CBILS loans are repayable over a maximum of 6 years (likely to rise to 10 years) and overdrafts are repayable over a maximum of 3 years. SMEs up to £45m turnover are eligible. CBILs support can be accessed through 117 lenders across the UK from the big banks to specialist business finance providers. Consequently, CBILS support can be tailored to the needs of your business.

Other UK Government support is available through specific national bodies such as Innovate UK.

Finally, some UK Government support is tax related. It may be a surprise to some that there is support from HMRC but, in fact, there are 3 significant tax relief schemes:

  • R&D tax credits
  • Embedded Capital Allowances
  • Patent Box

R&D Tax Credits

R&D tax credits are available to businesses developing new or improved products, processes, materials, services or devices.

That sounds “techy” and narrow in scope but, in practice, the application of the relief is broad. It can be relevant to almost any company – many you wouldn’t naturally associate with the term ‘R&D’.

Latest figures reveal £5.3bn of support was received by over 59,000 businesses who claimed R&D tax relief. That was an average of £90k of tax relief or tax refund per claimant- cash in their pocket not the taxman’s!

59,000 businesses is very small when compared to the total number of UK businesses. Consequently, there must be many businesses out there who are not availing themselves of R&D tax relief.

For SMEs, R&D tax relief has an additional benefit in that they can claim an extra 130% of qualifying costs giving total tax relief of 230% of R&D spend.

The principal industry sectors that have accounted for the greatest level of R&D tax credits are:

  • Manufacturing
  • Information & Communication
  • Professional, Scientific & Technical
  • Wholesale & Retail
  • Support Services
  • Construction & Mining
  • Arts & Entertainment

Ask yourself, has your business claimed R&D tax relief?

Embedded Capital Allowances (ECA)

ECAs could be available if you have bought or improved commercial property.

Property acquisition costs can be split into embedded fixtures & fittings (qualifying for capital allowances) & “bricks and mortar”.

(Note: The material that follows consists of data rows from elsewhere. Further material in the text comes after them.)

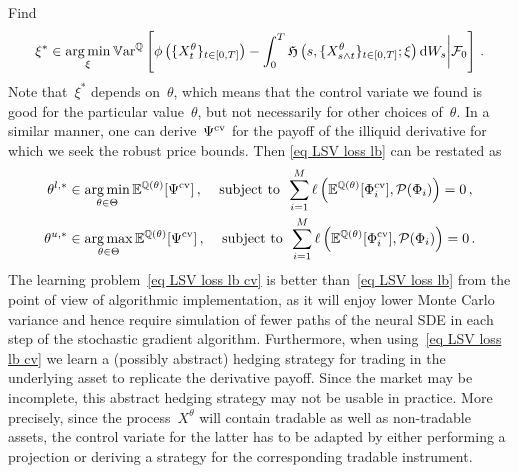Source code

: Find  
\begin{equation}\label{eq loss cv}
\xi^{\ast} \in \operatorname*{arg\,min}_{\xi} \mathbb{V}\mathrm{ar}^{\mathbb{Q}}\left[\phi\left(\{X^{\theta}_t\}_{t\in[0,T]}\right) -  \int_0^T \mathfrak{H}\left(s,\{X^{\theta}_{s\wedge t}\}_{t\in[0,T]};\xi\right) \mathrm{d} W_s \bigg | \mathcal{F}_0\right]\,.
\end{equation}
Note that~$\xi^\ast$ depends on~$\theta$, which means that the control variate we found is good for the particular value~$\theta$, but not necessarily for other choices of~$\theta$. 
In a similar manner, one can derive~$\Psi^{\textup{cv}}$ for the payoff of the  illiquid derivative for which we seek 
the robust price bounds.  Then \eqref{eq LSV loss lb} can be restated as 
\begin{equation}\label{eq LSV loss lb cv}
\begin{split}
	 \theta^{l,\ast} & \in \operatorname*{arg\,min}_{\theta \in \Theta} \mathbb{E}^{\mathbb{Q}(\theta)}[\Psi^{\textup{cv}}]\,,\,\,\,~\text{ subject to}\,\,\, \sum_{i=1}^M \ell\left(\mathbb{E}^{\mathbb{Q}(\theta)}[\Phi_i^{\textup{cv}}], \mathcal{P}(\Phi_i)\right) = 0\,, \\
\theta^{u,\ast} & \in \operatorname*{arg\,max}_{\theta \in \Theta} \mathbb{E}^{\mathbb{Q}(\theta)}[\Psi^{\textup{cv}}]\,,\,\,\,~\text{ subject to}\,\,\, \sum_{i=1}^M \ell\left(\mathbb{E}^{\mathbb{Q}(\theta)}[\Phi_i^{\textup{cv}}], \mathcal{P}(\Phi_i)\right) = 0\,. 
\end{split}	
\end{equation}
The learning problem~\eqref{eq LSV loss lb cv} is better  than~\eqref{eq LSV loss lb} from the point of view of algorithmic implementation, as it will enjoy lower Monte Carlo variance and hence require simulation of fewer paths of the neural SDE in each step of the stochastic gradient algorithm. 
Furthermore, when using~\eqref{eq LSV loss lb cv} we learn a (possibly abstract)
hedging strategy for trading in the underlying asset 
to replicate the derivative payoff. 
Since the market may be incomplete, this abstract hedging strategy may not be usable in practice. 
More precisely, since the process~$X^\theta$ will contain tradable as well as non-tradable assets, the control variate for the latter has to be adapted by either performing a projection or deriving a strategy for the corresponding tradable instrument.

On average, 25% of a property purchase cost may be embedded fixtures & fittings. That percentage varies with property type & use, with industrial sheds having lower percentages and buildings such as care homes having higher percentages.

Some of the fixtures and fittings that qualify for ECA are:

  • Lifts, escalators & moving walkways
  • Space and water heating systems
  • Air-conditioning & air cooling systems
  • Hot & cold water systems (but not toilet and kitchen facilities)
  • Electrical systems, including lighting systems
  • External solar shading

Ask yourself, has your business acquired or improved premises and, if so, have you claimed Embedded Capital Allowances?

Patent Box

Finally, Patent Box is designed to encourage businesses to keep and commercialise intellectual property in the UK. A lower rate of Corporation Tax of 10% applies to profits earned from patents in a Patent Box.

How Ampios Can Help 

Here at Ampios, we have a team of dedicated specialists that can help point you in the right direction or work with your business on an ongoing basis. We have comprehensive links with a range of lenders and can also introduce you to accountants and other specialists who are expert in liaising with HMRC. If you need to get in touch, we’d love to have a chat. Give us a call on T: +44 (0)333 987 4672 or send us a message via our contact form. 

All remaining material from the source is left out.